Saved entries
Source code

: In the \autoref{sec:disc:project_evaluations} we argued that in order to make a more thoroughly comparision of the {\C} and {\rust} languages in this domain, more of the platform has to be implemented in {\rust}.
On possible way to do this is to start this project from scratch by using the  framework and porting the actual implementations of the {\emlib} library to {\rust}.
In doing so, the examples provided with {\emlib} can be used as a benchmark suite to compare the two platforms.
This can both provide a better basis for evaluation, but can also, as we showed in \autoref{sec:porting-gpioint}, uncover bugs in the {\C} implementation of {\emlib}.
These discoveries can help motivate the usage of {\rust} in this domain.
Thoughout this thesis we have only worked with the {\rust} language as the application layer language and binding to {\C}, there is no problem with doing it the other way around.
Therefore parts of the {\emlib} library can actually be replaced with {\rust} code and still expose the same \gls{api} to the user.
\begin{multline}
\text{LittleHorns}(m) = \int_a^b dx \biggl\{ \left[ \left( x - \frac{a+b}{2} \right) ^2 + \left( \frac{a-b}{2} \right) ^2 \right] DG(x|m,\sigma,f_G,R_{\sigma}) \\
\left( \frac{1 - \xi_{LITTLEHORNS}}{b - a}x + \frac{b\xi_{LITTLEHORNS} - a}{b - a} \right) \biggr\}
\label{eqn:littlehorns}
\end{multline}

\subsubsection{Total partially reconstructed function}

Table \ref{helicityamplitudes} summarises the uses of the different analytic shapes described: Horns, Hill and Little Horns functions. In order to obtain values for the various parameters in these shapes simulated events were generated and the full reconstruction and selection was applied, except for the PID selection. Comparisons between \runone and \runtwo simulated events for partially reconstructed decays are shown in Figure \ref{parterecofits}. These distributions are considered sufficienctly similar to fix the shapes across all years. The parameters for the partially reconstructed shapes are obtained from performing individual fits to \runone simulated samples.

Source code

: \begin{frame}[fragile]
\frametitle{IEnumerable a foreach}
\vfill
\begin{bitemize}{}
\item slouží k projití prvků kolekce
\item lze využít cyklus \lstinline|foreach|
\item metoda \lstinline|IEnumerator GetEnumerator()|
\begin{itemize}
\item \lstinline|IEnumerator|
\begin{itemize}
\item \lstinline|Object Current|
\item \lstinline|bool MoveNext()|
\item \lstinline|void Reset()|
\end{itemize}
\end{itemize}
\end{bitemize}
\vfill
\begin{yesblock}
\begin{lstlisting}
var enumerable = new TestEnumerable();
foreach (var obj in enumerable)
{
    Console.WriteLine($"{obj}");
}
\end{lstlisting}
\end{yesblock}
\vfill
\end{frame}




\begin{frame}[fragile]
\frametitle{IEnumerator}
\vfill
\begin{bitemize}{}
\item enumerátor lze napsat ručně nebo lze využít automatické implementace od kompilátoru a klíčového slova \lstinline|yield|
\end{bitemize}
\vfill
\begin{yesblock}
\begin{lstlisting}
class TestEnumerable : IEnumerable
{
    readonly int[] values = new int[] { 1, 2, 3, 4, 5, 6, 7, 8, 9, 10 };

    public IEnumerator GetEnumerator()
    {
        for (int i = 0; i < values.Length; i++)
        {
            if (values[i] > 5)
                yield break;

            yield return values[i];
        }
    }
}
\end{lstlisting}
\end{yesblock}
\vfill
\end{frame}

- **WORK TO COMPLETE**: Every entry needs to be written out again, exactly as given.

- **RESPONSE TO THE TASK**:
Source code

: In the \autoref{sec:disc:project_evaluations} we argued that in order to make a more thoroughly comparision of the {\C} and {\rust} languages in this domain, more of the platform has to be implemented in {\rust}.
On possible way to do this is to start this project from scratch by using the  framework and porting the actual implementations of the {\emlib} library to {\rust}.
In doing so, the examples provided with {\emlib} can be used as a benchmark suite to compare the two platforms.
This can both provide a better basis for evaluation, but can also, as we showed in \autoref{sec:porting-gpioint}, uncover bugs in the {\C} implementation of {\emlib}.
These discoveries can help motivate the usage of {\rust} in this domain.
Thoughout this thesis we have only worked with the {\rust} language as the application layer language and binding to {\C}, there is no problem with doing it the other way around.
Therefore parts of the {\emlib} library can actually be replaced with {\rust} code and still expose the same \gls{api} to the user.
\begin{multline}
\text{LittleHorns}(m) = \int_a^b dx \biggl\{ \left[ \left( x - \frac{a+b}{2} \right) ^2 + \left( \frac{a-b}{2} \right) ^2 \right] DG(x|m,\sigma,f_G,R_{\sigma}) \\
\left( \frac{1 - \xi_{LITTLEHORNS}}{b - a}x + \frac{b\xi_{LITTLEHORNS} - a}{b - a} \right) \biggr\}
\label{eqn:littlehorns}
\end{multline}

\subsubsection{Total partially reconstructed function}

Table \ref{helicityamplitudes} summarises the uses of the different analytic shapes described: Horns, Hill and Little Horns functions. In order to obtain values for the various parameters in these shapes simulated events were generated and the full reconstruction and selection was applied, except for the PID selection. Comparisons between \runone and \runtwo simulated events for partially reconstructed decays are shown in Figure \ref{parterecofits}. These distributions are considered sufficienctly similar to fix the shapes across all years. The parameters for the partially reconstructed shapes are obtained from performing individual fits to \runone simulated samples.

Source code

: \begin{frame}[fragile]
\frametitle{IEnumerable a foreach}
\vfill
\begin{bitemize}{}
\item slouží k projití prvků kolekce
\item lze využít cyklus \lstinline|foreach|
\item metoda \lstinline|IEnumerator GetEnumerator()|
\begin{itemize}
\item \lstinline|IEnumerator|
\begin{itemize}
\item \lstinline|Object Current|
\item \lstinline|bool MoveNext()|
\item \lstinline|void Reset()|
\end{itemize}
\end{itemize}
\end{bitemize}
\vfill
\begin{yesblock}
\begin{lstlisting}
var enumerable = new TestEnumerable();
foreach (var obj in enumerable)
{
    Console.WriteLine($"{obj}");
}
\end{lstlisting}
\end{yesblock}
\vfill
\end{frame}




\begin{frame}[fragile]
\frametitle{IEnumerator}
\vfill
\begin{bitemize}{}
\item enumerátor lze napsat ručně nebo lze využít automatické implementace od kompilátoru a klíčového slova \lstinline|yield|
\end{bitemize}
\vfill
\begin{yesblock}
\begin{lstlisting}
class TestEnumerable : IEnumerable
{
    readonly int[] values = new int[] { 1, 2, 3, 4, 5, 6, 7, 8, 9, 10 };

    public IEnumerator GetEnumerator()
    {
        for (int i = 0; i < values.Length; i++)
        {
            if (values[i] > 5)
                yield break;

            yield return values[i];
        }
    }
}
\end{lstlisting}
\end{yesblock}
\vfill
\end{frame}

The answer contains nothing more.